*** Opening of WORKING DATA ***

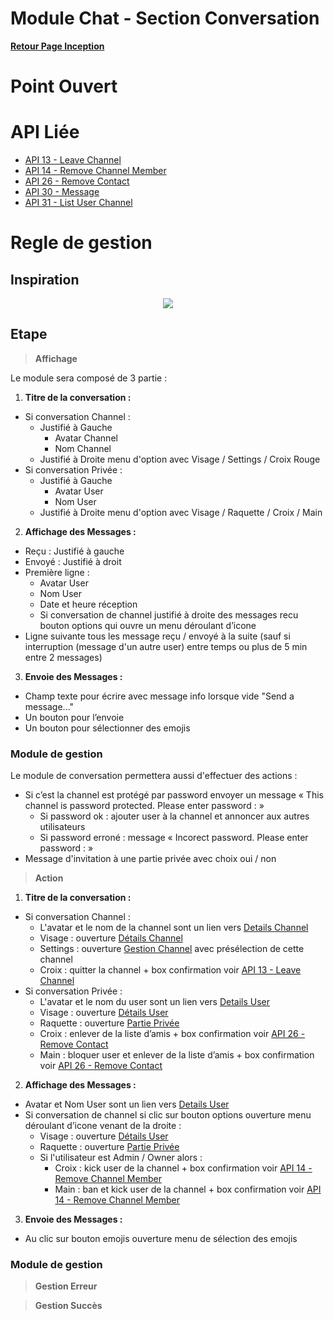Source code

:# Module Chat - Section Conversation

**[Retour Page Inception](./00_Page_Inception.md)**

# Point Ouvert

# API Liée
- [API 13 - Leave Channel](../API/13_Leave_Channel.md)
- [API 14 - Remove Channel Member](../API/14_Remove_Channel_Member.md)
- [API 26 - Remove Contact](../API/26_Remove_Contact.md)
- [API 30 - Message](../API/30_Message.md)
- [API 31 - List User Channel](../API/31_List_User_Channel.md)
# Regle de gestion

## Inspiration
<p align="center">
	<img src="./Inspiration/Chat_Conversation.png" />
</p>

## Etape

> **Affichage**

Le module sera composé de 3 partie :
1. **Titre de la conversation :**
- Si conversation Channel :
	- Justifié à Gauche
		- Avatar Channel
		- Nom Channel
	- Justifié à Droite menu d'option avec Visage / Settings / Croix Rouge
- Si conversation Privée :
	- Justifié à Gauche
		- Avatar User
		- Nom User
	- Justifié à Droite menu d'option avec Visage / Raquette / Croix / Main

2. **Affichage des Messages :**
- Reçu : Justifié à gauche
- Envoyé : Justifié à droit
- Première ligne : 
	- Avatar User
	- Nom User
	- Date et heure réception
	- Si conversation de channel justifié à droite des messages recu bouton options qui ouvre un menu déroulant d’icone
- Ligne suivante tous les message reçu / envoyé à la suite (sauf si interruption (message d'un autre user) entre temps ou plus de 5 min entre 2 messages)

3. **Envoie des Messages :**
- Champ texte pour écrire avec message info lorsque vide "Send a message..."
- Un bouton pour l’envoie
- Un bouton pour sélectionner des emojis

### Module de gestion
Le module de conversation permettera aussi d'effectuer des actions :
- Si c’est la channel est protégé par password envoyer un message « This channel is password protected. Please enter password : »
	- Si password ok : ajouter user à la channel et annoncer aux autres utilisateurs
	- Si password erroné : message « Incorect password. Please enter password : »
- Message d'invitation à une partie privée avec choix oui / non

> **Action**

1. **Titre de la conversation :**
- Si conversation Channel :
	- L'avatar et le nom de la channel sont un lien vers [Details Channel](./05D_Details_Channel.md)
	- Visage : ouverture [Détails Channel](./11D_Details_Channel.md)
	- Settings : ouverture [Gestion Channel](./33_Gestion_Channel.md) avec présélection de cette channel
	- Croix : quitter la channel + box confirmation voir [API 13 - Leave Channel](../API/13_Leave_Channel.md)
- Si conversation Privée :
	- L'avatar et le nom du user sont un lien vers [Details User](./11E_Details_User.md)
	- Visage : ouverture [Détails User](./11E_Details_User.md)
	- Raquette : ouverture [Partie Privée](./24_Partie_Privee.md)
	- Croix : enlever de la liste d’amis + box confirmation voir [API 26 - Remove Contact](../API/26_Remove_Contact.md)
	- Main : bloquer user et enlever de la liste d’amis + box confirmation voir [API 26 - Remove Contact](../API/26_Remove_Contact.md)

2. **Affichage des Messages :**
- Avatar et Nom User sont un lien vers [Details User](./11E_Details_User.md)
- Si conversation de channel si clic sur bouton options ouverture menu déroulant d’icone venant de la droite :
	- Visage : ouverture [Détails User](./11E_Details_User.md)
	- Raquette : ouverture [Partie Privée](./24_Partie_Privee.md)
	- Si l'utilisateur est Admin / Owner alors : 
		- Croix : kick user de la channel + box confirmation voir [API 14 - Remove Channel Member](../API/14_Remove_Channel_Member.md)
		- Main : ban et kick user de la channel + box confirmation voir [API 14 - Remove Channel Member](../API/14_Remove_Channel_Member.md)

3. **Envoie des Messages :**
- Au clic sur bouton emojis ouverture menu de sélection des emojis

### Module de gestion

> **Gestion Erreur**

> **Gestion Succès**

*** Close of WORKING DATA ***

* EXERCISE *
Using the data above, write out every line exactly, leaving the images behind.

* REPLY TO THE TASK *
Source code

:# Module Chat - Section Conversation

**[Retour Page Inception](./00_Page_Inception.md)**

# Point Ouvert

# API Liée
- [API 13 - Leave Channel](../API/13_Leave_Channel.md)
- [API 14 - Remove Channel Member](../API/14_Remove_Channel_Member.md)
- [API 26 - Remove Contact](../API/26_Remove_Contact.md)
- [API 30 - Message](../API/30_Message.md)
- [API 31 - List User Channel](../API/31_List_User_Channel.md)
# Regle de gestion

## Inspiration
<p align="center">
	<img src="./Inspiration/Chat_Conversation.png" />
</p>

## Etape

> **Affichage**

Le module sera composé de 3 partie :
1. **Titre de la conversation :**
- Si conversation Channel :
	- Justifié à Gauche
		- Avatar Channel
		- Nom Channel
	- Justifié à Droite menu d'option avec Visage / Settings / Croix Rouge
- Si conversation Privée :
	- Justifié à Gauche
		- Avatar User
		- Nom User
	- Justifié à Droite menu d'option avec Visage / Raquette / Croix / Main

2. **Affichage des Messages :**
- Reçu : Justifié à gauche
- Envoyé : Justifié à droit
- Première ligne : 
	- Avatar User
	- Nom User
	- Date et heure réception
	- Si conversation de channel justifié à droite des messages recu bouton options qui ouvre un menu déroulant d’icone
- Ligne suivante tous les message reçu / envoyé à la suite (sauf si interruption (message d'un autre user) entre temps ou plus de 5 min entre 2 messages)

3. **Envoie des Messages :**
- Champ texte pour écrire avec message info lorsque vide "Send a message..."
- Un bouton pour l’envoie
- Un bouton pour sélectionner des emojis

### Module de gestion
Le module de conversation permettera aussi d'effectuer des actions :
- Si c’est la channel est protégé par password envoyer un message « This channel is password protected. Please enter password : »
	- Si password ok : ajouter user à la channel et annoncer aux autres utilisateurs
	- Si password erroné : message « Incorect password. Please enter password : »
- Message d'invitation à une partie privée avec choix oui / non

> **Action**

1. **Titre de la conversation :**
- Si conversation Channel :
	- L'avatar et le nom de la channel sont un lien vers [Details Channel](./05D_Details_Channel.md)
	- Visage : ouverture [Détails Channel](./11D_Details_Channel.md)
	- Settings : ouverture [Gestion Channel](./33_Gestion_Channel.md) avec présélection de cette channel
	- Croix : quitter la channel + box confirmation voir [API 13 - Leave Channel](../API/13_Leave_Channel.md)
- Si conversation Privée :
	- L'avatar et le nom du user sont un lien vers [Details User](./11E_Details_User.md)
	- Visage : ouverture [Détails User](./11E_Details_User.md)
	- Raquette : ouverture [Partie Privée](./24_Partie_Privee.md)
	- Croix : enlever de la liste d’amis + box confirmation voir [API 26 - Remove Contact](../API/26_Remove_Contact.md)
	- Main : bloquer user et enlever de la liste d’amis + box confirmation voir [API 26 - Remove Contact](../API/26_Remove_Contact.md)

2. **Affichage des Messages :**
- Avatar et Nom User sont un lien vers [Details User](./11E_Details_User.md)
- Si conversation de channel si clic sur bouton options ouverture menu déroulant d’icone venant de la droite :
	- Visage : ouverture [Détails User](./11E_Details_User.md)
	- Raquette : ouverture [Partie Privée](./24_Partie_Privee.md)
	- Si l'utilisateur est Admin / Owner alors : 
		- Croix : kick user de la channel + box confirmation voir [API 14 - Remove Channel Member](../API/14_Remove_Channel_Member.md)
		- Main : ban et kick user de la channel + box confirmation voir [API 14 - Remove Channel Member](../API/14_Remove_Channel_Member.md)

3. **Envoie des Messages :**
- Au clic sur bouton emojis ouverture menu de sélection des emojis

### Module de gestion

> **Gestion Erreur**

> **Gestion Succès**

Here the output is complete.